**WORK ITEM**
Output only the line that contains "<h1>Welcome</h1>" and the lines after it, all verbatim, through the last one below.

____ RECORDS

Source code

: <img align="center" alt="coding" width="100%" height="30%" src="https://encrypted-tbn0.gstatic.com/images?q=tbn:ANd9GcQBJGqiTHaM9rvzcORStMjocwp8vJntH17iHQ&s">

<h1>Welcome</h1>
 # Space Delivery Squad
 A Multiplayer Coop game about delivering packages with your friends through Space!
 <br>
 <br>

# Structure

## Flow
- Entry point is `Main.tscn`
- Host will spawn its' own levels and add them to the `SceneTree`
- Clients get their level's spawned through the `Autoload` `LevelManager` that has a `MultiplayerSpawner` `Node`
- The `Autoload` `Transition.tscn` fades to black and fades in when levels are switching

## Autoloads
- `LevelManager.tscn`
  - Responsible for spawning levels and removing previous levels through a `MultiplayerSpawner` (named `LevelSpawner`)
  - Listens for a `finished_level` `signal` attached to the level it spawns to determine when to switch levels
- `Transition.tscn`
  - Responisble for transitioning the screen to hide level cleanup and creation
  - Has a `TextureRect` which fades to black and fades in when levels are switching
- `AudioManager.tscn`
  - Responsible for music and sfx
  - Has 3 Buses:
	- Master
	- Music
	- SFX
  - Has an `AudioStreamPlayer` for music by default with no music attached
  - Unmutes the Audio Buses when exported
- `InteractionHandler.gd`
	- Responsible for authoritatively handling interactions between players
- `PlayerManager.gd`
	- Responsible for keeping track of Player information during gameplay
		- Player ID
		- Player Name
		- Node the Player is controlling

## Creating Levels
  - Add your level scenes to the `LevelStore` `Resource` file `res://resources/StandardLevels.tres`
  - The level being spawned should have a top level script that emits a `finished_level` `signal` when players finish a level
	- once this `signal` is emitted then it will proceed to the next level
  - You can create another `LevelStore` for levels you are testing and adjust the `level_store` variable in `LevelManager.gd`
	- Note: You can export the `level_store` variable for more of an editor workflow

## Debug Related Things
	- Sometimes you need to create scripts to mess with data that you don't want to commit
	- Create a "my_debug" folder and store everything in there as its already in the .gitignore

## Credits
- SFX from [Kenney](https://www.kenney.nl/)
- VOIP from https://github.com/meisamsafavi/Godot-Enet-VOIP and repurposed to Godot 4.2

________

**ANSWER SECTION**
<h1>Welcome</h1>
 # Space Delivery Squad
 A Multiplayer Coop game about delivering packages with your friends through Space!
 <br>
 <br>

# Structure

## Flow
- Entry point is `Main.tscn`
- Host will spawn its' own levels and add them to the `SceneTree`
- Clients get their level's spawned through the `Autoload` `LevelManager` that has a `MultiplayerSpawner` `Node`
- The `Autoload` `Transition.tscn` fades to black and fades in when levels are switching

## Autoloads
- `LevelManager.tscn`
  - Responsible for spawning levels and removing previous levels through a `MultiplayerSpawner` (named `LevelSpawner`)
  - Listens for a `finished_level` `signal` attached to the level it spawns to determine when to switch levels
- `Transition.tscn`
  - Responisble for transitioning the screen to hide level cleanup and creation
  - Has a `TextureRect` which fades to black and fades in when levels are switching
- `AudioManager.tscn`
  - Responsible for music and sfx
  - Has 3 Buses:
	- Master
	- Music
	- SFX
  - Has an `AudioStreamPlayer` for music by default with no music attached
  - Unmutes the Audio Buses when exported
- `InteractionHandler.gd`
	- Responsible for authoritatively handling interactions between players
- `PlayerManager.gd`
	- Responsible for keeping track of Player information during gameplay
		- Player ID
		- Player Name
		- Node the Player is controlling

## Creating Levels
  - Add your level scenes to the `LevelStore` `Resource` file `res://resources/StandardLevels.tres`
  - The level being spawned should have a top level script that emits a `finished_level` `signal` when players finish a level
	- once this `signal` is emitted then it will proceed to the next level
  - You can create another `LevelStore` for levels you are testing and adjust the `level_store` variable in `LevelManager.gd`
	- Note: You can export the `level_store` variable for more of an editor workflow

## Debug Related Things
	- Sometimes you need to create scripts to mess with data that you don't want to commit
	- Create a "my_debug" folder and store everything in there as its already in the .gitignore

## Credits
- SFX from [Kenney](https://www.kenney.nl/)
- VOIP from https://github.com/meisamsafavi/Godot-Enet-VOIP and repurposed to Godot 4.2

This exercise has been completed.